### Data
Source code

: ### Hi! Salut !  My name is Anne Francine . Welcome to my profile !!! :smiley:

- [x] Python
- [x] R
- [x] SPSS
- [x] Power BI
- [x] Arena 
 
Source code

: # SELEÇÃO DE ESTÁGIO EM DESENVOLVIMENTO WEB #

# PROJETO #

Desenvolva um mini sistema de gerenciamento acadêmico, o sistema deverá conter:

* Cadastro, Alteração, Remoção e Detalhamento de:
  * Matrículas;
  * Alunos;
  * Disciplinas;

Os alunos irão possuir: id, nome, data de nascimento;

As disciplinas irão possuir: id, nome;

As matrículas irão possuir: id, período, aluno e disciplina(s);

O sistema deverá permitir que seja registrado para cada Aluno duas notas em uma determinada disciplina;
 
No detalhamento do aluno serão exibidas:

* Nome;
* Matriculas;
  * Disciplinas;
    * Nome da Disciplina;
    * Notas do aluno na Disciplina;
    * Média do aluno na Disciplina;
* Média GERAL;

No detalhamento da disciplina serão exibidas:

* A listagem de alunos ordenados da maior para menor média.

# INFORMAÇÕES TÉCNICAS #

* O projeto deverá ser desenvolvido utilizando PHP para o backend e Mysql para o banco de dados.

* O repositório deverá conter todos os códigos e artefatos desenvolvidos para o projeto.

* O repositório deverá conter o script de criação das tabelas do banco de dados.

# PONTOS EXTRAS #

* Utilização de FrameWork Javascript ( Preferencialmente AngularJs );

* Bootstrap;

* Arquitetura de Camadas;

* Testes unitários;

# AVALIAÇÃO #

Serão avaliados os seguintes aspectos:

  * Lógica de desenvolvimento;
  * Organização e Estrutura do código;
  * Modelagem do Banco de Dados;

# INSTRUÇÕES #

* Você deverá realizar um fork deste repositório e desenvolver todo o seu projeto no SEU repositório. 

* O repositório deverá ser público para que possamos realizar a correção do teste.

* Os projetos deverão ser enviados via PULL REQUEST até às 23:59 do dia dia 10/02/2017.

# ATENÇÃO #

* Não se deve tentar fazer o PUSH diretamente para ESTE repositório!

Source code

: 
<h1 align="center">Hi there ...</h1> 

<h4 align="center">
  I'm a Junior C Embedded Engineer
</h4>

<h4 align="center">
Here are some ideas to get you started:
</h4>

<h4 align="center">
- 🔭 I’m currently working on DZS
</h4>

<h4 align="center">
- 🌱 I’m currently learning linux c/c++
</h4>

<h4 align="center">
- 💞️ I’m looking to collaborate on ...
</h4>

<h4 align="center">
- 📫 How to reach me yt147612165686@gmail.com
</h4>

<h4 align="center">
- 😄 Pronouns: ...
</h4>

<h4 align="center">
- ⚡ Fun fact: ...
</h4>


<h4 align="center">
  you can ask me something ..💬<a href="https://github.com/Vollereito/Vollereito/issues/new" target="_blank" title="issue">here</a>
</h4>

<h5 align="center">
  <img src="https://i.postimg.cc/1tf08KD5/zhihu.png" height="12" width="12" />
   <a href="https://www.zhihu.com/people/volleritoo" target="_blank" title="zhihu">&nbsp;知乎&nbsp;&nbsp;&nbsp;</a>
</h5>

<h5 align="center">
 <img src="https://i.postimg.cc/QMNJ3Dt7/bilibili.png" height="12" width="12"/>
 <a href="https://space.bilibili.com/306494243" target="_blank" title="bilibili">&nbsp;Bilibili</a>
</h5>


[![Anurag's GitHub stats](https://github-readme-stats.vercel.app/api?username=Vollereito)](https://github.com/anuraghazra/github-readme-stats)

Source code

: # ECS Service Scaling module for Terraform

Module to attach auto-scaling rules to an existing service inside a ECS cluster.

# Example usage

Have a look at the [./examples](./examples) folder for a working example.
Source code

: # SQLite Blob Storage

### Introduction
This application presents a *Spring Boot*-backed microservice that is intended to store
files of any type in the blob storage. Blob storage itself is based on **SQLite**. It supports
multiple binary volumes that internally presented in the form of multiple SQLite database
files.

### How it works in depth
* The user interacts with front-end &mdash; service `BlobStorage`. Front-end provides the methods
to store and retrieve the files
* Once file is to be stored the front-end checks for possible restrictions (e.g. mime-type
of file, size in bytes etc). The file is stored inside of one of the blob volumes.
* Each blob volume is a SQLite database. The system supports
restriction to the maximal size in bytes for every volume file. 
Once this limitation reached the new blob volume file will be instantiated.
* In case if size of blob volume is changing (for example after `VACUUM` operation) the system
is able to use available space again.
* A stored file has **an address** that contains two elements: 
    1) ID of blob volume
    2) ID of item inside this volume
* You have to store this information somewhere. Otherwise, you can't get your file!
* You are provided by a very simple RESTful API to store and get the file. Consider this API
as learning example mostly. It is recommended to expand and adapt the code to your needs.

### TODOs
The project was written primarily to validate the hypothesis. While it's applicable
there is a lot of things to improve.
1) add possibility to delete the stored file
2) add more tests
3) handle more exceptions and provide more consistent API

* * *

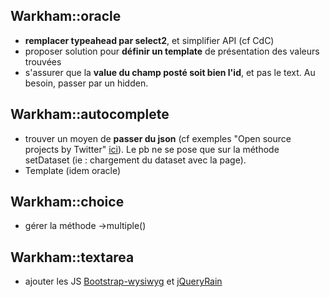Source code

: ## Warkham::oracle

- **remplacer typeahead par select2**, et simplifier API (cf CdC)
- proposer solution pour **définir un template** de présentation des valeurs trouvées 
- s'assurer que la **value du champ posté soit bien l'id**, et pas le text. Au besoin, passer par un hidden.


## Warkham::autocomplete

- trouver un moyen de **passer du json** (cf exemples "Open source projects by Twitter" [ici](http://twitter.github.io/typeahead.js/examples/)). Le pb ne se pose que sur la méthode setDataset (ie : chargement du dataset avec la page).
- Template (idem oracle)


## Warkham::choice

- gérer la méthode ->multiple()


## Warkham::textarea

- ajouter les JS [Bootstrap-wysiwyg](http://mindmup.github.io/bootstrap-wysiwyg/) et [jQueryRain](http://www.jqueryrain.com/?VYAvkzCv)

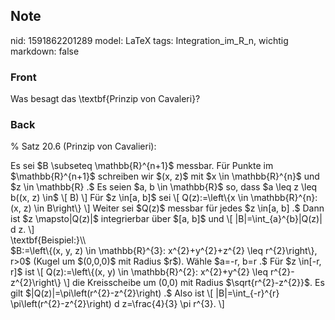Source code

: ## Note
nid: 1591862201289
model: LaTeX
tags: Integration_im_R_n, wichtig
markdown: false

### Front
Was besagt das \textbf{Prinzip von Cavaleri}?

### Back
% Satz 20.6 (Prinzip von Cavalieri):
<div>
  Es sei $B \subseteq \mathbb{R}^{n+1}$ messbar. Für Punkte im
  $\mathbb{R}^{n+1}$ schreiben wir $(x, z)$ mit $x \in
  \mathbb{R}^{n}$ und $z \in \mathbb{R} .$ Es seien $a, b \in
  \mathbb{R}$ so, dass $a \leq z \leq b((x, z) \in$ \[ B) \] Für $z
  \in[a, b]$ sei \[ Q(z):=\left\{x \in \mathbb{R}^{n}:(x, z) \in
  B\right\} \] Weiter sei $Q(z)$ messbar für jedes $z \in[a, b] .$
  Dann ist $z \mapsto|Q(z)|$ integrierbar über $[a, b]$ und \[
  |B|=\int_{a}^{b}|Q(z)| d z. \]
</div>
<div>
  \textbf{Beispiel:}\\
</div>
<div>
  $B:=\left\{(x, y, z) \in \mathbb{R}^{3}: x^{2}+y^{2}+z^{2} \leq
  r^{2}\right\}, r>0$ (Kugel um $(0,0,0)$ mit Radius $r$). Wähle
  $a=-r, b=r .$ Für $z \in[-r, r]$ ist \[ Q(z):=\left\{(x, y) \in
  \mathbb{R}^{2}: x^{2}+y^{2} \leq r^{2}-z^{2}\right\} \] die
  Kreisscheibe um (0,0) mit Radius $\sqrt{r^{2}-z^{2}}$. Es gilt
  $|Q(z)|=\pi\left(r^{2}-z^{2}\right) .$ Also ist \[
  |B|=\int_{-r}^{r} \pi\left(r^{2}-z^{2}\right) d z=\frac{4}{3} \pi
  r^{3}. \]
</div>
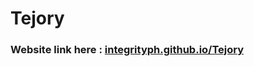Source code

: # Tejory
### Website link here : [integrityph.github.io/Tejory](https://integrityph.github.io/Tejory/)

### Exercise description
Find the string "deverá" in the material above, and report every line where it occurs.

### Response area
Desenvolva um mini sistema de gerenciamento acadêmico, o sistema deverá conter:
O sistema deverá permitir que seja registrado para cada Aluno duas notas em uma determinada disciplina;
* O projeto deverá ser desenvolvido utilizando PHP para o backend e Mysql para o banco de dados.
* O repositório deverá conter todos os códigos e artefatos desenvolvidos para o projeto.
* O repositório deverá conter o script de criação das tabelas do banco de dados.
* Você deverá realizar um fork deste repositório e desenvolver todo o seu projeto no SEU repositório. 
* O repositório deverá ser público para que possamos realizar a correção do teste.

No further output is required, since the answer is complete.